The task => When a line in the data below includes "truncations", pick it out and copy it.

The records =>

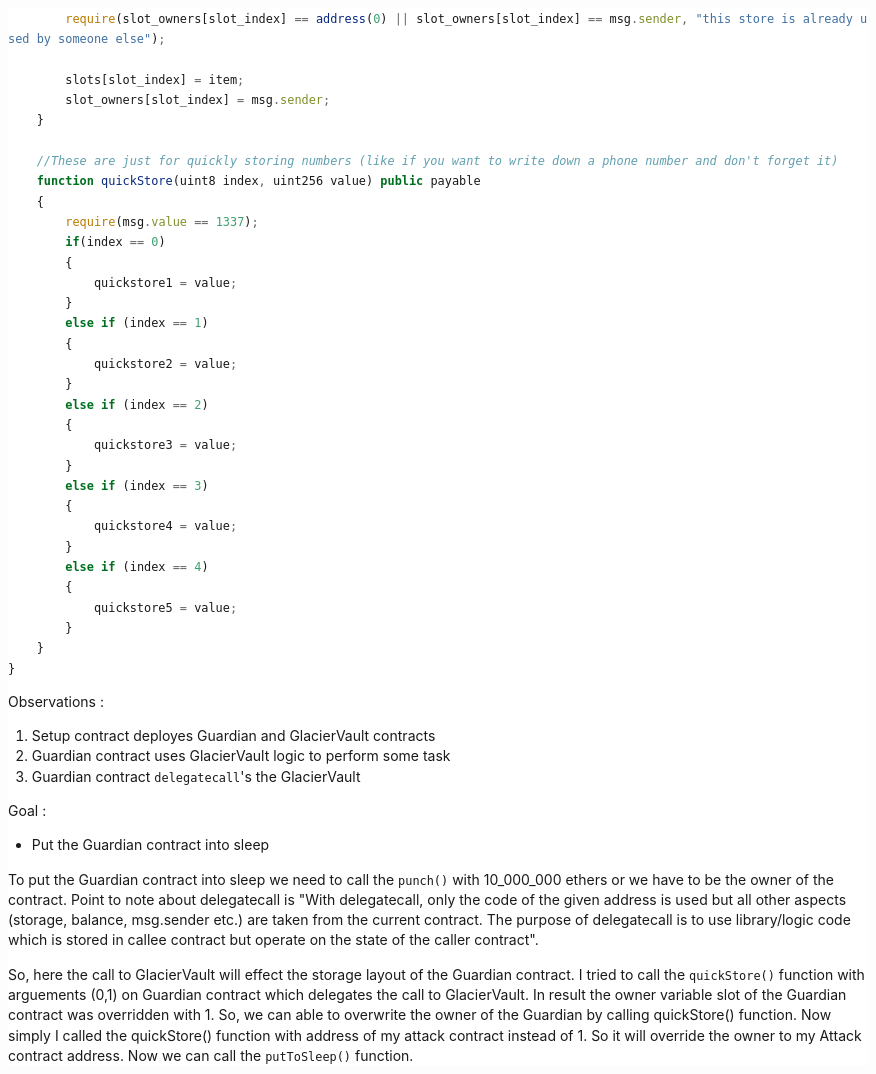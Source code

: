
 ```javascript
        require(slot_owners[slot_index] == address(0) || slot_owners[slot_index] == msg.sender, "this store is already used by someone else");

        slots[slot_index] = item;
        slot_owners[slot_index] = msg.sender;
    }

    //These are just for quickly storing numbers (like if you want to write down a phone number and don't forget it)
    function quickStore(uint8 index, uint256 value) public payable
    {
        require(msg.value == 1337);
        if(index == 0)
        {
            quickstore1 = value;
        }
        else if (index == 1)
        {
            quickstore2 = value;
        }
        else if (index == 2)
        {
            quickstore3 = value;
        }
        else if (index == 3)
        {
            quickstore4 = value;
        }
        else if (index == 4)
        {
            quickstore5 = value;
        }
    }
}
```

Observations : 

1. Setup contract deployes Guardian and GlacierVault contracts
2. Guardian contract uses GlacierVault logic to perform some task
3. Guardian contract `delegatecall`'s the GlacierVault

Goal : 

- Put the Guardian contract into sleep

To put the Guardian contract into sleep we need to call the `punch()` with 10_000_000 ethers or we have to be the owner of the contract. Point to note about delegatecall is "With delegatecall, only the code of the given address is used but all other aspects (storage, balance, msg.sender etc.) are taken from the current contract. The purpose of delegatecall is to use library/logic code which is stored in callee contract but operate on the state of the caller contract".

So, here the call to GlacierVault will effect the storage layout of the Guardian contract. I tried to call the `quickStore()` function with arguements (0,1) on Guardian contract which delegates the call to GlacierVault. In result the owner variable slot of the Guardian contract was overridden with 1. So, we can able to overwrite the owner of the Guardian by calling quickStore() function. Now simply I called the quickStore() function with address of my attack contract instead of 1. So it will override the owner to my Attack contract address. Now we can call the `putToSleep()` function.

...

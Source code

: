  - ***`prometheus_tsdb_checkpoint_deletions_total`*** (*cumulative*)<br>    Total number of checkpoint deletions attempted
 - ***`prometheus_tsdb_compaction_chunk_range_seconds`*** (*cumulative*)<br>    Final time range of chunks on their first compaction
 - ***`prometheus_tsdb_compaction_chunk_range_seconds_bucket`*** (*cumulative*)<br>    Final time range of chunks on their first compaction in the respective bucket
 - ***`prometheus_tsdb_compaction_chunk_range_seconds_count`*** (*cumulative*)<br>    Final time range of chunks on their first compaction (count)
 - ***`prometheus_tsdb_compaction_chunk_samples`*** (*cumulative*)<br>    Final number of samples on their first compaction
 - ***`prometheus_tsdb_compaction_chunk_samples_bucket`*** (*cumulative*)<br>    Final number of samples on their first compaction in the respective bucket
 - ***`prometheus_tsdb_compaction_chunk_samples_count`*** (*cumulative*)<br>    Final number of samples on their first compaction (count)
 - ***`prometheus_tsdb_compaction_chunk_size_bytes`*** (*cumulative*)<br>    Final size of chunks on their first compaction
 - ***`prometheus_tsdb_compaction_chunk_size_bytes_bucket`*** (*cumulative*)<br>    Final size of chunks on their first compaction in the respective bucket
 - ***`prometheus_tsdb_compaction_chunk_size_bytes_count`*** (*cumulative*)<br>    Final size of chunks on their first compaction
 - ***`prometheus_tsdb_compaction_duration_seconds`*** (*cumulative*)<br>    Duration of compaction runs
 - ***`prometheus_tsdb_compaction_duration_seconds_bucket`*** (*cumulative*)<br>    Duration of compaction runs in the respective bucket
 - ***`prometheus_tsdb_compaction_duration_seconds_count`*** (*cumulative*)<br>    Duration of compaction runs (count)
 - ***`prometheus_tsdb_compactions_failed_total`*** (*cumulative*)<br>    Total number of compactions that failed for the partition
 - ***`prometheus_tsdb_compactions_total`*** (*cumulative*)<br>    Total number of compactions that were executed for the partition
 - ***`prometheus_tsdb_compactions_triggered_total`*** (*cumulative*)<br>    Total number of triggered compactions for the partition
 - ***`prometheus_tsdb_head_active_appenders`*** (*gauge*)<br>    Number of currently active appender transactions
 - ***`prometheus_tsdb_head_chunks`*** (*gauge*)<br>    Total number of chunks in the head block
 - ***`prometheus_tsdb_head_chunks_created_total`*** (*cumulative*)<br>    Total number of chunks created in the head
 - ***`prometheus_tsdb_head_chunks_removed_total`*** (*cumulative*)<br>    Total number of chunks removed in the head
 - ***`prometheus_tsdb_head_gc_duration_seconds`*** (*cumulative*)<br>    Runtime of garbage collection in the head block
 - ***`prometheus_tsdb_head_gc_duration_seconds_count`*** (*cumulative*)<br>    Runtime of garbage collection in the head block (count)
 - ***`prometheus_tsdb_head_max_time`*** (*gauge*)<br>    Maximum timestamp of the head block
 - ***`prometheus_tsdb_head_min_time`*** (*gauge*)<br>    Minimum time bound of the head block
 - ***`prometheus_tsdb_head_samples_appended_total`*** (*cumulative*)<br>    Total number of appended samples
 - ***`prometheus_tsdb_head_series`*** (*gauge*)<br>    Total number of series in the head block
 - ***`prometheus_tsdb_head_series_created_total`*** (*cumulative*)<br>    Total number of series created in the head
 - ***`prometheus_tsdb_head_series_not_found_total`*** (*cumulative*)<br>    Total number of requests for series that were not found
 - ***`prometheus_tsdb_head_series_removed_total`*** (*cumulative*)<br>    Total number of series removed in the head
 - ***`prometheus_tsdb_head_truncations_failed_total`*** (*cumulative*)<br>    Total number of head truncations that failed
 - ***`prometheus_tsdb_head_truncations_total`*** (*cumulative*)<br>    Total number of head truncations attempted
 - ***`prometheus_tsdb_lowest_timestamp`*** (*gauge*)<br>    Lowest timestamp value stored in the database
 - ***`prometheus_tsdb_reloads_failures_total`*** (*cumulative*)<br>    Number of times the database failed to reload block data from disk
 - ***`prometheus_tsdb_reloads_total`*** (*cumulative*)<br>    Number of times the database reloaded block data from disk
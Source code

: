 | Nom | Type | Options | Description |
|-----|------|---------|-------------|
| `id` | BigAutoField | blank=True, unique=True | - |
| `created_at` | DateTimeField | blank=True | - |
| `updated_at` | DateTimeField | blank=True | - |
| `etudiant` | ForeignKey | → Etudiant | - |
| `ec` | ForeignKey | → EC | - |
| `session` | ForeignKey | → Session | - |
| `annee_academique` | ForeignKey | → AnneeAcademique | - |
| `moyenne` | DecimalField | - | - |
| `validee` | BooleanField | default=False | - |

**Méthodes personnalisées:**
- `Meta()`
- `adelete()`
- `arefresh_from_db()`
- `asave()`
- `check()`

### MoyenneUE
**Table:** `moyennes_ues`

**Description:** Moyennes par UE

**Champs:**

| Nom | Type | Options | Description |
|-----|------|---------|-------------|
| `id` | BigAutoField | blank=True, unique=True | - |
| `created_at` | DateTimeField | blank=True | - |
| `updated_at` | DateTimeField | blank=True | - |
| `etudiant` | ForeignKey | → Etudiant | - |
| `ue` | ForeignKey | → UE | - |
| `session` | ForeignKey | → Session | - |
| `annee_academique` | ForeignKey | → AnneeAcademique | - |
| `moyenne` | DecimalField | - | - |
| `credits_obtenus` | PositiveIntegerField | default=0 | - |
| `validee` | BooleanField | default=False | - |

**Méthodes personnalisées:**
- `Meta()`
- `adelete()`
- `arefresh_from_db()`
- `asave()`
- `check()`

Solved exercise =>
 - ***`prometheus_tsdb_head_truncations_failed_total`*** (*cumulative*)<br>    Total number of head truncations that failed
 - ***`prometheus_tsdb_head_truncations_total`*** (*cumulative*)<br>    Total number of head truncations attempted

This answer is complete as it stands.